Edgartown Town Administrator James Hagerty said in a speech that the town is invested in building affordable units because members of the community are invested in propelling the cultural and economic fabric of the Vineyard forward.
When a town stops maintaining that balance and ensuring young people can stay in the place they contribute to, he said, “All at once, the town dies. Without young people, without communities like this, the town will turn completely seasonal, and the town dies.”
Located at 38 Meshacket Road in Edgartown, Meshacket Commons is a small community in itself. It consists of 36 rental homes and four ownership homes. Single-family homes are positioned closely together on the more than six-acre property, each with a small front yard. A connective walking path loops through the area. In the center, a multi-use building is open for use by all inhabitants, named the Mark Hess Community Center after the now retired Edgartown affordable housing committee member who pioneered the project with the town.
“We’re seeing the effects of the housing crisis more clearly than ever. Essential workers are being forced to commute off-Island because they can’t find a place to live,” Philippe Jordi told the crowd on Thursday. Jordi is the CEO of Island Housing Trust, the affordable housing nonprofit that managed the construction of the new neighborhood.
The entire project cost $34 million to build, and took nearly 11 years of approvals and construction. It will provide homes for more than 100 Island residents and families, and was created in partnership with Affirmative Investments and the town of Edgartown, among many other donors and collaborators. All of the houses are deed-restricted as year-round and affordable.
Jordi said the affordable units “couldn’t have come any sooner” for those Islanders who are scrambling for housing. Just this month, other large housing projects in Edgartown, namely the 40B projects Green Villa and Edgartown Gardens, were also approved, but not always with the same vigor or regional support. Chapter 40B is a state law that allows municipalities to approve affordable housing developments if at least 20 to 25 percent of the units have long-term affordability restrictions.

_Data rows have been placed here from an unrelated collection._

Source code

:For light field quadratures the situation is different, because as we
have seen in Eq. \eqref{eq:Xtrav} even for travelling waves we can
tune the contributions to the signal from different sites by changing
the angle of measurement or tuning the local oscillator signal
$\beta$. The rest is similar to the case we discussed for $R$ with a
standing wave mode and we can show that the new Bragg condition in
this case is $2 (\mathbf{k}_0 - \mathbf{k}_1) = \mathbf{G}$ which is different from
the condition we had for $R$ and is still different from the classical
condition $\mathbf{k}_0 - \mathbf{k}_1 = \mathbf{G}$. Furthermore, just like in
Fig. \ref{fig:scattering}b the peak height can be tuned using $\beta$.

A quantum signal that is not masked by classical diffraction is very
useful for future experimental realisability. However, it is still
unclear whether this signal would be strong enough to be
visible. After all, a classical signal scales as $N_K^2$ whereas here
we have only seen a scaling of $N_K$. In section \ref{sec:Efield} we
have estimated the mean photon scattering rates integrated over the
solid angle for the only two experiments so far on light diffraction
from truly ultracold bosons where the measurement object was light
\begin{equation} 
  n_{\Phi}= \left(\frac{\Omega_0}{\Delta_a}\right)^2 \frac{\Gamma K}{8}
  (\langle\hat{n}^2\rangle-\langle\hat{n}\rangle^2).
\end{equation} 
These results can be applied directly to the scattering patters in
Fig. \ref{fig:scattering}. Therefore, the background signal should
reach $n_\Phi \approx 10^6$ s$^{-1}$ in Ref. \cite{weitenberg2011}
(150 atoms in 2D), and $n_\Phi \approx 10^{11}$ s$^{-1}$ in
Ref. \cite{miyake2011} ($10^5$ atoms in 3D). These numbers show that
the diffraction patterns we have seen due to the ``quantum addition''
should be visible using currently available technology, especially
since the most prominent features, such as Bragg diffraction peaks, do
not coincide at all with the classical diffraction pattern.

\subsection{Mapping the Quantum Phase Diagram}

One of the families who won the housing lottery, the Lowes, said their new Meshacket property was their only shot at homeownership on the Island, where the median home price often exceeds $1.5 million.

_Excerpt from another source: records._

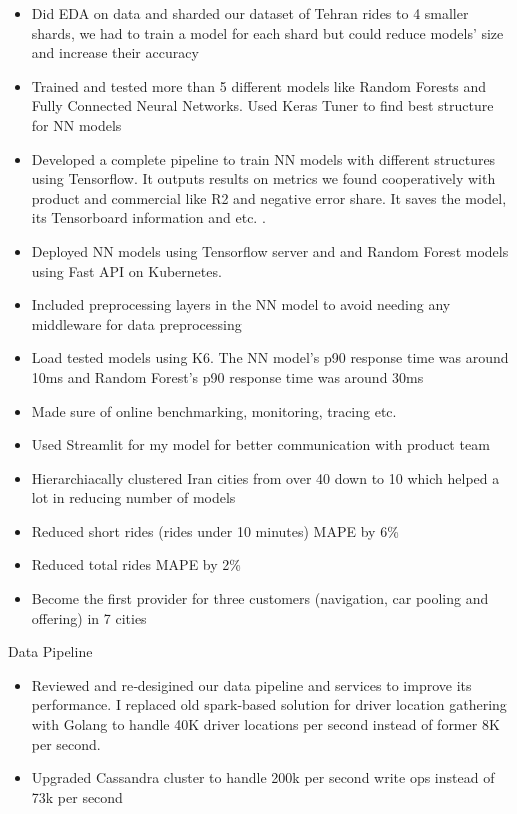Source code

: \begin{cventries}
{\begin{cvitems}
\begin{itemize}
          \item Did EDA on data and sharded our dataset of Tehran rides to 4 smaller shards, we had to train a model for each shard but could reduce models' size and increase their accuracy
          \item Trained and tested more than 5 different models like Random Forests and Fully Connected Neural Networks. Used Keras Tuner to find best structure for NN models
          \item Developed a complete pipeline to train NN models with different structures using Tensorflow. It outputs results on metrics we found cooperatively with product and commercial like R2 and negative error share. It saves the model, its Tensorboard information and etc. .
          \item Deployed NN models using Tensorflow server and and Random Forest models using Fast API on Kubernetes. 
          \item Included preprocessing layers in the NN model to avoid needing any middleware for data preprocessing
          \item Load tested models using K6. The NN model's p90 response time was around 10ms and Random Forest's p90 response time was around 30ms
          \item Made sure of online benchmarking, monitoring, tracing etc.
          \item Used Streamlit for my model for better communication with product team
          \item Hierarchiacally clustered Iran cities from over 40 down to 10 which helped a lot in reducing number of models
          \item Reduced short rides (rides under 10 minutes) MAPE by 6\%
          \item Reduced total rides MAPE by 2\%
          \item Become the first provider for three customers (navigation, car pooling and offering) in 7 cities
        \end{itemize}
        \item Data Pipeline
        \begin{itemize}
          \item Reviewed and re‐desigined our data pipeline and services to improve its performance. I replaced old spark‐based solution for driver location gathering with Golang to handle 40K driver locations per second instead of former 8K per second.
          \item Upgraded Cassandra cluster to handle 200k per second write ops instead of 73k per second

\end{itemize}
\end{cvitems}}
\end{cventries}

“There’s no other place I would rather raise my children, and I’m not sure where I would be if we had not won this lottery,” Kate Lowe said. Lowe’s husband and two young children were also in attendance.

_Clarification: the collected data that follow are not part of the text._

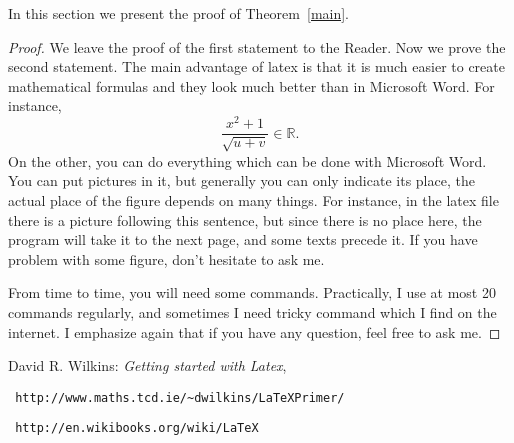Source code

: \documentclass[12pt,a4paper]{amsart}
\numberwithin{equation}{section}
\theoremstyle{plain}
\theoremstyle{definition}
\begin{document}
In this section we present the proof of Theorem~\ref{main}.

\begin{proof} We leave the proof of the first statement to the Reader. Now we prove the second statement. The main advantage of latex is that it is much easier to create mathematical formulas and they look much better than in Microsoft Word.
For instance,
$$\frac{x^2+1}{\sqrt{u+v}}\in \mathbb{R}.$$
On the other, you can do everything which can be done with Microsoft Word. You can put pictures in it, but generally you can only indicate its place, the actual place of the figure depends on many things. For instance, in the latex file there is a picture following this sentence, but since there is no place here, the program will take it to the next page, and some texts precede it. If you have problem with some figure, don't hesitate to ask me.

\begin{figure}[h!]
\end{figure}

From time to time, you will need some commands. Practically, I use at most 20 commands regularly, and sometimes I need tricky command which I find on the internet. I emphasize again that if you have any question, feel free to ask me.

\end{proof}

\begin{thebibliography}{99} 

 David R. Wilkins: \textit{Getting started with Latex}, \begin{verbatim} http://www.maths.tcd.ie/~dwilkins/LaTeXPrimer/
\end{verbatim}

 \begin{verbatim} http://en.wikibooks.org/wiki/LaTeX \end{verbatim}



\end{thebibliography}
\end{document}
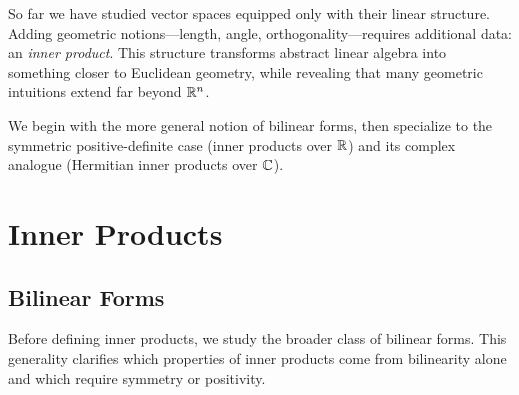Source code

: \documentclass{report}
\begin{document}

So far we have studied vector spaces equipped only with their linear structure. Adding geometric notions---length, angle, orthogonality---requires additional data: an \emph{inner product}. This structure transforms abstract linear algebra into something closer to Euclidean geometry, while revealing that many geometric intuitions extend far beyond \(\RR^n\).

We begin with the more general notion of bilinear forms, then specialize to the symmetric positive-definite case (inner products over \(\RR\)) and its complex analogue (Hermitian inner products over \(\CC\)).


\section{Inner Products}

\subsection{Bilinear Forms}

Before defining inner products, we study the broader class of bilinear forms. This generality clarifies which properties of inner products come from bilinearity alone and which require symmetry or positivity.


\end{document}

The Meshacket Commons project was built on town-owned land, and due to its affordability, will add units to the subsidized housing inventory (SHI) in Edgartown. So far, none of the Island’s towns besides Aquinnah meet the state standard that 10 percent of all housing units in a county be affordable.

However, not all units in Meshacket Commons will contribute to the town’s SHI, which only takes into account homes and rentals that are available to those making 80 percent or below of the median income. The 36 rental units will go towards the SHI in the town, adding about 1.5 percent of affordable stock to the total.
On the Island, the income needed to afford a home is $300,000 annually, according to data collected by the University of Massachusetts Amherst Donahue Institute in May.
The Meshacket rental units were made available for year-rounders who make between 30 percent and 110 percent of the 2025 Dukes County area median income (AMI), which is between $31,550 and $115,600 annually for an individual, and $45,050 and $165,100 annually for a family of four. The homeownership houses were available to Islanders making between 90 percent and 120 percent of AMI, or between $137,970 and $180,100 annually for a family of four; these units won’t go toward the SHI.
Hagerty said the availability of the units to Island families is a win for the town, even though it took a long time to culminate.
“Edgartown is a town that follows through. And I think Meshacket is proof of that,” Hagerty said in his speech. “I drive by this development on my way home, and over the past few weeks, I started to notice things: bikes in the yard, kids outside, the sound of a neighborhood coming to life. And I thought, ‘That’s what 10 years of work looks like … and that’s most importantly what follow-through looks like.’”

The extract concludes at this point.